Point matching plays a central role on computer vision such as action recognition[1], multi-target tracking[2], image retrieval[3], etc. The purpose of point matching is to determine correspondence between two point sets. There are some traditional algorithms to handle it, such as random sample and consensus (RANSAC)[4], graph-based point pattern matching[5], etc. Most of the traditional algorithms are alternated between calculating parameters of transformation and getting correspondence to obtain the optimal solution. This means that different models need to learn different transformation parameters. Meanwhile, as the number of points increases, execution time of system increases notably. If we can directly get accurate correspondence, we will be able to enhance the efficiency of matching problem. Actually, the point set is a sequence of feature vectors and the correspondence can be seen as a special form of permutation. Inspired by these facts, we propose a genetic model based on recurrent neural network (RNN)[6] to solve the problem.
RNN has become a popular choice for modeling variable-length sequences for more than three decades.
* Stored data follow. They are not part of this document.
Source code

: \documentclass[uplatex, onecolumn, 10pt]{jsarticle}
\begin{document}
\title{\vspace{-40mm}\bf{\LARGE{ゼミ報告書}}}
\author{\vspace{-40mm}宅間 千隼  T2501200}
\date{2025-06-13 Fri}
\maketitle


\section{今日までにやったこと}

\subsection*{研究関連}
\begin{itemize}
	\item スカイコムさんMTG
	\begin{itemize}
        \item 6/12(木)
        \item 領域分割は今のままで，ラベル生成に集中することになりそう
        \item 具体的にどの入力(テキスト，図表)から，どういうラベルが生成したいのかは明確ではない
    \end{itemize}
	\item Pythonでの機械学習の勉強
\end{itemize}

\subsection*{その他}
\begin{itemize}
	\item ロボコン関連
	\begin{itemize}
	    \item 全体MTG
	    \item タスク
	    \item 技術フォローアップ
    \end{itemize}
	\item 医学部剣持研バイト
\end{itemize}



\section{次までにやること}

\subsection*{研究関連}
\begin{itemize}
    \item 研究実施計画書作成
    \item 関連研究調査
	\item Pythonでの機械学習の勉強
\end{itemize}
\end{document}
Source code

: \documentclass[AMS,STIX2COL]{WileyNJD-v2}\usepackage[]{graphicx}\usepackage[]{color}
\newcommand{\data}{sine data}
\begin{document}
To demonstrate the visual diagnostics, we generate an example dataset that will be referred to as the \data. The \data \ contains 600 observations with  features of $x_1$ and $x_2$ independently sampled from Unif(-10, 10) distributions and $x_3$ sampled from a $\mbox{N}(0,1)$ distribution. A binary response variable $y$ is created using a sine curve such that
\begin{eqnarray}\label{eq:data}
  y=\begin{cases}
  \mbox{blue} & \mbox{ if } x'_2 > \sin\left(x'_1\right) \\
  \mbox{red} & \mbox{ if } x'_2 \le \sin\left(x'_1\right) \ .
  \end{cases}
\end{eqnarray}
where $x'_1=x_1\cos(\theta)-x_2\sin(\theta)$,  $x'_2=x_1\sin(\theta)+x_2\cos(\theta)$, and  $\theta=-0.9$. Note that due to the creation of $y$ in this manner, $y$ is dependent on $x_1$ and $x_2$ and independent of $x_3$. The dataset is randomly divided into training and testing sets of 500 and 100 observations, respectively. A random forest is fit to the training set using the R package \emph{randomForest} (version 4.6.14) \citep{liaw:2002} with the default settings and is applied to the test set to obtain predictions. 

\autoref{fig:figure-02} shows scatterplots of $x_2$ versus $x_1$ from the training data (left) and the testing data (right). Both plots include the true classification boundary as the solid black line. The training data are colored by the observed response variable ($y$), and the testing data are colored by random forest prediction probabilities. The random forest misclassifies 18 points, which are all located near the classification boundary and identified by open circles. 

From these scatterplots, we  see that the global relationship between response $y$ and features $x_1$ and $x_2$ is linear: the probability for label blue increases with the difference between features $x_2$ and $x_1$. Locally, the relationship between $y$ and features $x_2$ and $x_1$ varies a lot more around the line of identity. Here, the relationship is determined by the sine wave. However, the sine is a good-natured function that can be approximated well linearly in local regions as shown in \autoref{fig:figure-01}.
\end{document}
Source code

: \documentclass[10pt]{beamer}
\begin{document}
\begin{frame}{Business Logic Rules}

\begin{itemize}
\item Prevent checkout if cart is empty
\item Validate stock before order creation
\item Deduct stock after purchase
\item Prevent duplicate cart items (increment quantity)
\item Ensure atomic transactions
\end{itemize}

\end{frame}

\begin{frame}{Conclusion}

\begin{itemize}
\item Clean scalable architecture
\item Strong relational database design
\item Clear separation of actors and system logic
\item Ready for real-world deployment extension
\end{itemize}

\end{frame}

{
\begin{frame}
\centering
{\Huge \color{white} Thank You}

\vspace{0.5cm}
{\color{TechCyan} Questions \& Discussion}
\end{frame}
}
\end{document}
Long short-term memory (LSTM)[7] with the ability of analyzing data with long range temporal dependencies makes it possible to handle long sentences using RNN. RNN recently showed impressive performance on several sequence prediction problems including machine translation[8], contextual parsing[9], image captioning[10], and even video description[11]. In particular, Vinyals et al.[12], Milan et al.[13], and Bello et al.[14] used RNN to tackle combinatorial optimation problem.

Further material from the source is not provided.